Monday, August 26, 2013

Using rrdtool

RRDTool and Round Robin Databases

A round-robin database (rrd) is basically a fixed size database that will overwrite the oldest data when all the other spaces have been used.  This behavior is common with caches using the least recently used approach, for example.  However, it seems a little odd for databases - after all, you want to store things and that is why you put it in a database, right?  Well, maybe not entirely right for entirely all data - imagine you wanted to store time series data where old values were aggregated (less detailed information) together and stored elsewhere or where data one year old just doesn't matter anymore.

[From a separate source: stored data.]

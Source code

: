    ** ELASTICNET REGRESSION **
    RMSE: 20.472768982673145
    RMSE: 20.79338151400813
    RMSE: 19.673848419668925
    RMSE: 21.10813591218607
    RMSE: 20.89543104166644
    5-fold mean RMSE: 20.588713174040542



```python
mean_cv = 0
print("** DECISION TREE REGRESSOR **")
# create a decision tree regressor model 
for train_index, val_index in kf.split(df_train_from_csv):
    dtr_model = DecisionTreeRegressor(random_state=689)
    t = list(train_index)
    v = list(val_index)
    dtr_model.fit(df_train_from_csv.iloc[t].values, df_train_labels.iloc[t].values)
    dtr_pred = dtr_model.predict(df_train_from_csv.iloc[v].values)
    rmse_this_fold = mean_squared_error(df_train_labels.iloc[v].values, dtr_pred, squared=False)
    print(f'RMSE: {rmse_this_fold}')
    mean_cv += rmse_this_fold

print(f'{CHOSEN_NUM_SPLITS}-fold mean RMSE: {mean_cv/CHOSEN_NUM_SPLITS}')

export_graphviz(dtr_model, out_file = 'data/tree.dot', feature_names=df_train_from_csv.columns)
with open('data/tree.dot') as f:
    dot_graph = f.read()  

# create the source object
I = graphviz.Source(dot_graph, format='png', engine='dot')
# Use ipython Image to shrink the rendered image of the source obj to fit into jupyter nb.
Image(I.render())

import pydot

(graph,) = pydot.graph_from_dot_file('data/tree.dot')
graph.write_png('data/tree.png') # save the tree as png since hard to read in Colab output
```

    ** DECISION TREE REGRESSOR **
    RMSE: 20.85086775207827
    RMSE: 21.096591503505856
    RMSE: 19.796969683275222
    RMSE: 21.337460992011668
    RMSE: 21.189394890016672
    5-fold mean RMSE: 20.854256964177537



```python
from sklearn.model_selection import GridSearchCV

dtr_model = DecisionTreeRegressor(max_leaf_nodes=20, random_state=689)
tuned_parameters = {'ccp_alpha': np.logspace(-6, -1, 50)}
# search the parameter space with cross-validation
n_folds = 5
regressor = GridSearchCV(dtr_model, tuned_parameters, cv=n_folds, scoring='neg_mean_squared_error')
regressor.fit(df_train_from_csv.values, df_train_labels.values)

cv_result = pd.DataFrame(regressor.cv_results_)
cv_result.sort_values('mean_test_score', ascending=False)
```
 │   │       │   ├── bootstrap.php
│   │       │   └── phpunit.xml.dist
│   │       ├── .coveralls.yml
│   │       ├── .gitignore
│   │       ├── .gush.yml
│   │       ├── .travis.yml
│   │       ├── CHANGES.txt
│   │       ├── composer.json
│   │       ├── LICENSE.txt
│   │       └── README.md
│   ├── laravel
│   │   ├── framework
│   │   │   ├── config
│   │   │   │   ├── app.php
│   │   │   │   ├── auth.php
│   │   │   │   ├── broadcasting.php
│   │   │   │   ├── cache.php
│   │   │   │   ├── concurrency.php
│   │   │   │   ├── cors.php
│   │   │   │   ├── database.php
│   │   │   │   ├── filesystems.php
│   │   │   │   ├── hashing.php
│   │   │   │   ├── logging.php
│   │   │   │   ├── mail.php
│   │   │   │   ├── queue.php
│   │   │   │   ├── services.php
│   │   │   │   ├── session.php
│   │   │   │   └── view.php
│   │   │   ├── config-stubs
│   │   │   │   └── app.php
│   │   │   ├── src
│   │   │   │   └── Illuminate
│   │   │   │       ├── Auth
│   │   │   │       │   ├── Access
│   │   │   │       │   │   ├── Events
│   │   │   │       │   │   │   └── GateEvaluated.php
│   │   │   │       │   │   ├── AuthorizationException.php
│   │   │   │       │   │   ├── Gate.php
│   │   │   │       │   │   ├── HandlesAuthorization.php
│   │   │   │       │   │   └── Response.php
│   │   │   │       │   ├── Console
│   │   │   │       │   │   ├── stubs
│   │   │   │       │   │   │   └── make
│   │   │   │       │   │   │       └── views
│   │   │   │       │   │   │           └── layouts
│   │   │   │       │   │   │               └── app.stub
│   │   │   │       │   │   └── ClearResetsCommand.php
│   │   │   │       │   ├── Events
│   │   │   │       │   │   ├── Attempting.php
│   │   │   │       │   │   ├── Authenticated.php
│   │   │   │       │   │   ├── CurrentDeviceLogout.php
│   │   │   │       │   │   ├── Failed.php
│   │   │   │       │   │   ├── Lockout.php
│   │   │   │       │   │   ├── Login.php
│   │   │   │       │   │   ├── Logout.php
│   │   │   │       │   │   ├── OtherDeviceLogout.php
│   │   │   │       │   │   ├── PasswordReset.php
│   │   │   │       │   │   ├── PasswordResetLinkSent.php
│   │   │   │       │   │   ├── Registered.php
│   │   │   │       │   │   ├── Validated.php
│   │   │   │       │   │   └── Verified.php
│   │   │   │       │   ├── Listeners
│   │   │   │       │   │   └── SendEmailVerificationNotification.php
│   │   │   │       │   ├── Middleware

RRDtool is a round robin database and a suite of tools all in one (graphite is a somewhat nicer alternative).  You can store data in RRDtool and retrieve the data or better yet, retrieve plots of the data.

(Update from 2019: DB-Engines ranks RRDtool still comparable to Graphite and Prometheus although Prometheus has been rising very quickly for the last few years. This is likely due to what RRDtool did to open up this field years ago.)

Here are some simple commands for using RRDtool: 
sudo yum install rrdtool #install or sudo apt-get install rrdtool

man rrdtool #if you want to read man pages
man rrdcreate #more details on creating an rrd file

Create an example rrd for storing counts of updates versus time - it's made up metric here, but could be a count of hits on a webpage or number of packets on a network interface:
 rrdtool create counts.rrd --start 1377510000 \ #set start time if needed
 -s 300 DS:count_updt:COUNTER:600:U:U RRA:AVERAGE:0.5:1:12 RRA:AVERAGE:0.5:3:10
#step 300s, COUNTER type, assume null after 600s, Unknown for min, Unknown for max, RRA - round robin aggregation patter: AVERAGE values to consolidate .5 (1/2) values needed to consolidate, every 1 step (maybe silly), 12 times; then another set with .5, 3 steps consolidated, 10 times (step = 5m, 3 steps = 15m, 10 points = 150m)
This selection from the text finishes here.